[WHAT THIS TASK INVOLVES]: Only one span of the listing below should come back. It runs from the line with "2. **Clarify Paper Methodology**" through the line with "3. **Attention Analysis**: Extract", and each of its lines must be reproduced exactly.

[SUPPLIED DATA]:

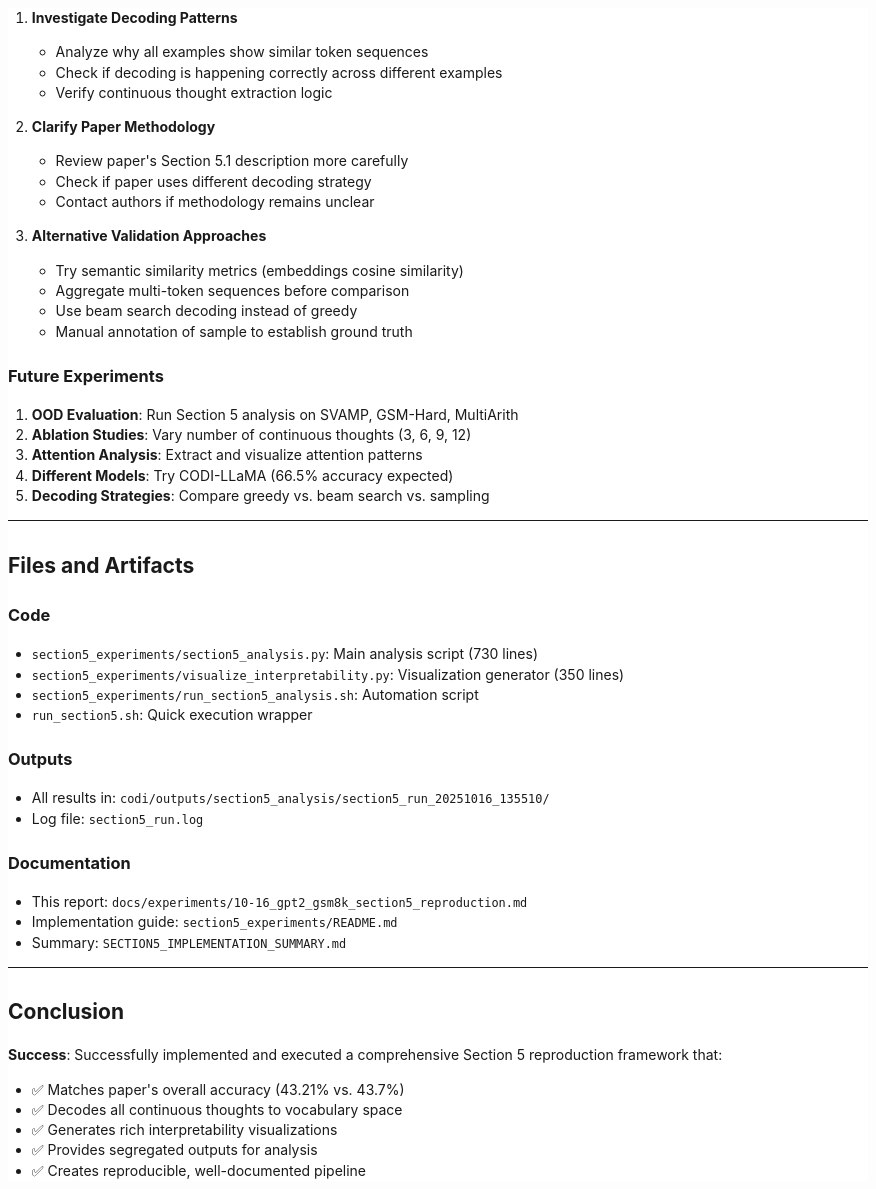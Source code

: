 1. **Investigate Decoding Patterns**
   - Analyze why all examples show similar token sequences
   - Check if decoding is happening correctly across different examples
   - Verify continuous thought extraction logic

2. **Clarify Paper Methodology**
   - Review paper's Section 5.1 description more carefully
   - Check if paper uses different decoding strategy
   - Contact authors if methodology remains unclear

3. **Alternative Validation Approaches**
   - Try semantic similarity metrics (embeddings cosine similarity)
   - Aggregate multi-token sequences before comparison
   - Use beam search decoding instead of greedy
   - Manual annotation of sample to establish ground truth

### Future Experiments

1. **OOD Evaluation**: Run Section 5 analysis on SVAMP, GSM-Hard, MultiArith
2. **Ablation Studies**: Vary number of continuous thoughts (3, 6, 9, 12)
3. **Attention Analysis**: Extract and visualize attention patterns
4. **Different Models**: Try CODI-LLaMA (66.5% accuracy expected)
5. **Decoding Strategies**: Compare greedy vs. beam search vs. sampling

---

## Files and Artifacts

### Code
- `section5_experiments/section5_analysis.py`: Main analysis script (730 lines)
- `section5_experiments/visualize_interpretability.py`: Visualization generator (350 lines)
- `section5_experiments/run_section5_analysis.sh`: Automation script
- `run_section5.sh`: Quick execution wrapper

### Outputs
- All results in: `codi/outputs/section5_analysis/section5_run_20251016_135510/`
- Log file: `section5_run.log`

### Documentation
- This report: `docs/experiments/10-16_gpt2_gsm8k_section5_reproduction.md`
- Implementation guide: `section5_experiments/README.md`
- Summary: `SECTION5_IMPLEMENTATION_SUMMARY.md`

---

## Conclusion

**Success**: Successfully implemented and executed a comprehensive Section 5 reproduction framework that:
- ✅ Matches paper's overall accuracy (43.21% vs. 43.7%)
- ✅ Decodes all continuous thoughts to vocabulary space
- ✅ Generates rich interpretability visualizations
- ✅ Provides segregated outputs for analysis
- ✅ Creates reproducible, well-documented pipeline
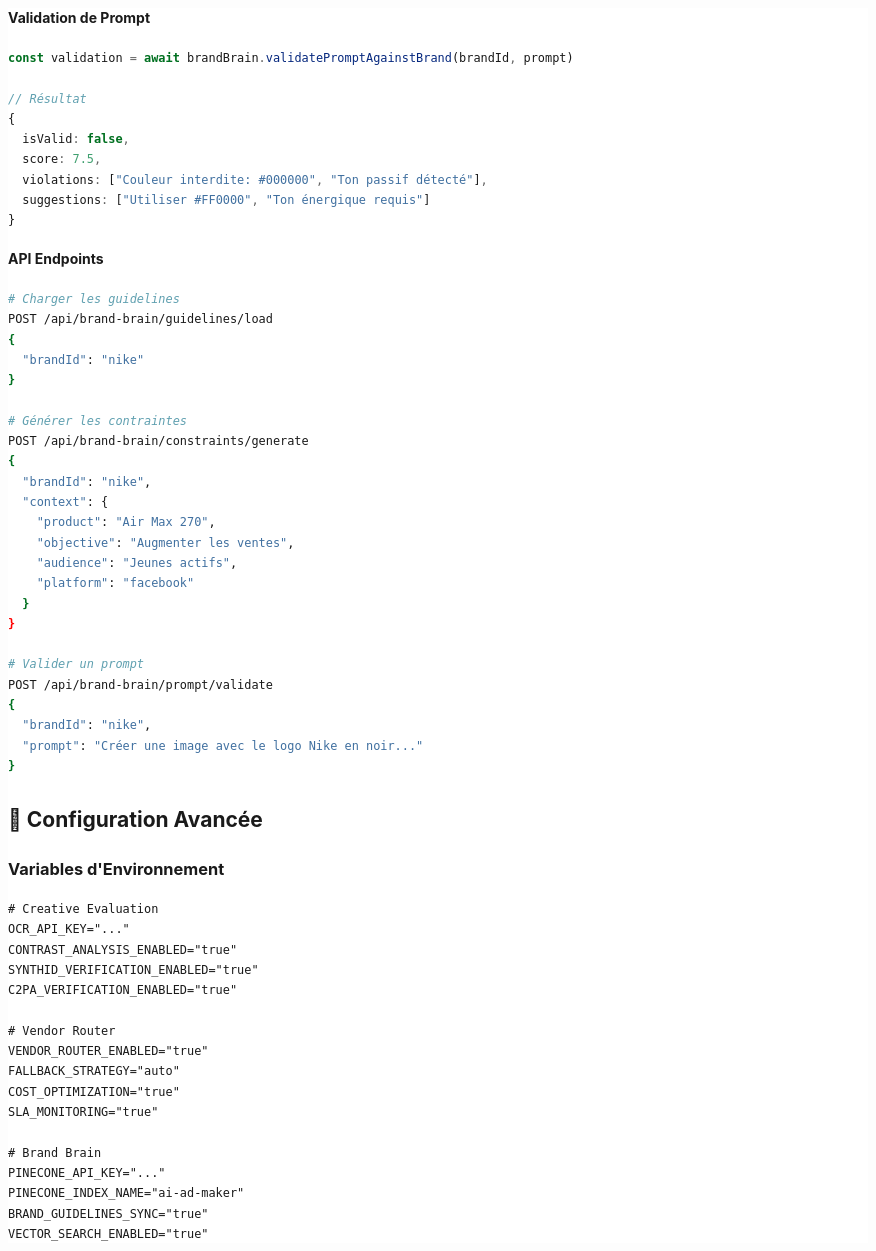 #### **Validation de Prompt**

```typescript
const validation = await brandBrain.validatePromptAgainstBrand(brandId, prompt)

// Résultat
{
  isValid: false,
  score: 7.5,
  violations: ["Couleur interdite: #000000", "Ton passif détecté"],
  suggestions: ["Utiliser #FF0000", "Ton énergique requis"]
}
```

#### **API Endpoints**

```bash
# Charger les guidelines
POST /api/brand-brain/guidelines/load
{
  "brandId": "nike"
}

# Générer les contraintes
POST /api/brand-brain/constraints/generate
{
  "brandId": "nike",
  "context": {
    "product": "Air Max 270",
    "objective": "Augmenter les ventes",
    "audience": "Jeunes actifs",
    "platform": "facebook"
  }
}

# Valider un prompt
POST /api/brand-brain/prompt/validate
{
  "brandId": "nike",
  "prompt": "Créer une image avec le logo Nike en noir..."
}
```

## 🔧 Configuration Avancée

### **Variables d'Environnement**

```env
# Creative Evaluation
OCR_API_KEY="..."
CONTRAST_ANALYSIS_ENABLED="true"
SYNTHID_VERIFICATION_ENABLED="true"
C2PA_VERIFICATION_ENABLED="true"

# Vendor Router
VENDOR_ROUTER_ENABLED="true"
FALLBACK_STRATEGY="auto"
COST_OPTIMIZATION="true"
SLA_MONITORING="true"

# Brand Brain
PINECONE_API_KEY="..."
PINECONE_INDEX_NAME="ai-ad-maker"
BRAND_GUIDELINES_SYNC="true"
VECTOR_SEARCH_ENABLED="true"
```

[TASK ANSWER]:
2. **Clarify Paper Methodology**
   - Review paper's Section 5.1 description more carefully
   - Check if paper uses different decoding strategy
   - Contact authors if methodology remains unclear

3. **Alternative Validation Approaches**
   - Try semantic similarity metrics (embeddings cosine similarity)
   - Aggregate multi-token sequences before comparison
   - Use beam search decoding instead of greedy
   - Manual annotation of sample to establish ground truth

### Future Experiments

1. **OOD Evaluation**: Run Section 5 analysis on SVAMP, GSM-Hard, MultiArith
2. **Ablation Studies**: Vary number of continuous thoughts (3, 6, 9, 12)
3. **Attention Analysis**: Extract and visualize attention patterns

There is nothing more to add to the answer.